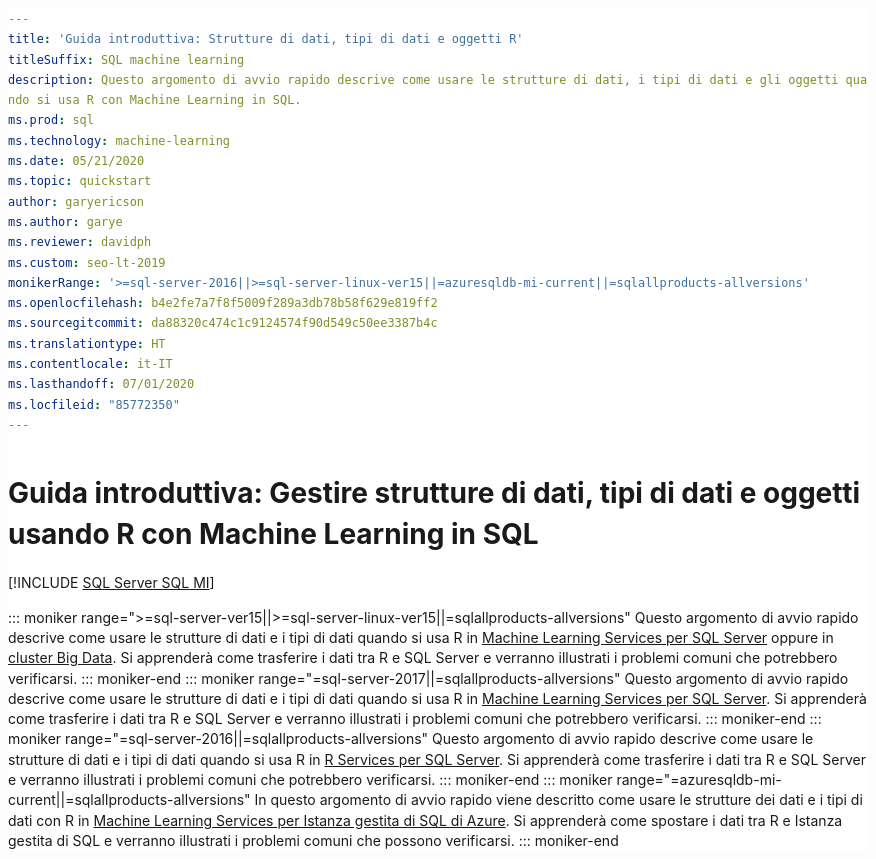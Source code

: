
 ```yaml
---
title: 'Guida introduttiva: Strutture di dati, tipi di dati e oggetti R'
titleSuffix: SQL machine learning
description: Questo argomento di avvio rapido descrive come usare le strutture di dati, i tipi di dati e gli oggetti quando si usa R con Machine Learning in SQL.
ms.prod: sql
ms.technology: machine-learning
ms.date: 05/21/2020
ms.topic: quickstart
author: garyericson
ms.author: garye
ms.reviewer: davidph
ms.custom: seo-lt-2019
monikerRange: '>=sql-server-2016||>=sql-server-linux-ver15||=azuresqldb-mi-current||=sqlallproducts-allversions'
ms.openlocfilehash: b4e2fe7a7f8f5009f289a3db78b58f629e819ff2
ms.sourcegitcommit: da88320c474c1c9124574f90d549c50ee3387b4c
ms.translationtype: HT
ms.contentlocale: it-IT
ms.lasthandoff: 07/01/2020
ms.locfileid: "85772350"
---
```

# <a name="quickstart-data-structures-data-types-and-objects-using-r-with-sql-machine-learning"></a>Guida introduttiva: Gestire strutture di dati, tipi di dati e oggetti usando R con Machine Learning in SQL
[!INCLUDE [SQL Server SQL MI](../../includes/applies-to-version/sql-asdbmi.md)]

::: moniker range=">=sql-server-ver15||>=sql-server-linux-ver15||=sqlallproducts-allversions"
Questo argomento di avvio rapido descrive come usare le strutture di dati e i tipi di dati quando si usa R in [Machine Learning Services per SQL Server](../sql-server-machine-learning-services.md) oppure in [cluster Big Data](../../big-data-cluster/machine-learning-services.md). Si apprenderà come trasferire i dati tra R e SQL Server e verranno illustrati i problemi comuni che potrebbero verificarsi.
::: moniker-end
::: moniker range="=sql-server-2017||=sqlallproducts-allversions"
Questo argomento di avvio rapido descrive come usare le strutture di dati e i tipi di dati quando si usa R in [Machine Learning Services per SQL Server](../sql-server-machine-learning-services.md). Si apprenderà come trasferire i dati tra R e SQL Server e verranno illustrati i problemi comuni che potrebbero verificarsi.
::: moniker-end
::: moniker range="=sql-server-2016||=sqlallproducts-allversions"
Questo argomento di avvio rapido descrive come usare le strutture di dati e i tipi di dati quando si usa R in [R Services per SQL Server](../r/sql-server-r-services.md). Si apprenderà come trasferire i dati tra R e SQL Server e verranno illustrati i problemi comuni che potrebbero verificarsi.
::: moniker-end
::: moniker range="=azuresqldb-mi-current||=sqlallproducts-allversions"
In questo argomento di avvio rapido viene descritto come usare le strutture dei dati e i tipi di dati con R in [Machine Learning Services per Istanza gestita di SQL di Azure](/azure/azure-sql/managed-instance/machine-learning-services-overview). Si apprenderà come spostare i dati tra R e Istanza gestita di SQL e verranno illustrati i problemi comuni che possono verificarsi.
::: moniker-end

• **What you are asked to do**
This exercise needs every line of the listing that contains the word "come".

• **Written response**
description: Questo argomento di avvio rapido descrive come usare le strutture di dati, i tipi di dati e gli oggetti quando si usa R con Machine Learning in SQL.
Questo argomento di avvio rapido descrive come usare le strutture di dati e i tipi di dati quando si usa R in [Machine Learning Services per SQL Server](../sql-server-machine-learning-services.md) oppure in [cluster Big Data](../../big-data-cluster/machine-learning-services.md). Si apprenderà come trasferire i dati tra R e SQL Server e verranno illustrati i problemi comuni che potrebbero verificarsi.
Questo argomento di avvio rapido descrive come usare le strutture di dati e i tipi di dati quando si usa R in [Machine Learning Services per SQL Server](../sql-server-machine-learning-services.md). Si apprenderà come trasferire i dati tra R e SQL Server e verranno illustrati i problemi comuni che potrebbero verificarsi.
Questo argomento di avvio rapido descrive come usare le strutture di dati e i tipi di dati quando si usa R in [R Services per SQL Server](../r/sql-server-r-services.md). Si apprenderà come trasferire i dati tra R e SQL Server e verranno illustrati i problemi comuni che potrebbero verificarsi.
In questo argomento di avvio rapido viene descritto come usare le strutture dei dati e i tipi di dati con R in [Machine Learning Services per Istanza gestita di SQL di Azure](/azure/azure-sql/managed-instance/machine-learning-services-overview). Si apprenderà come spostare i dati tra R e Istanza gestita di SQL e verranno illustrati i problemi comuni che possono verificarsi.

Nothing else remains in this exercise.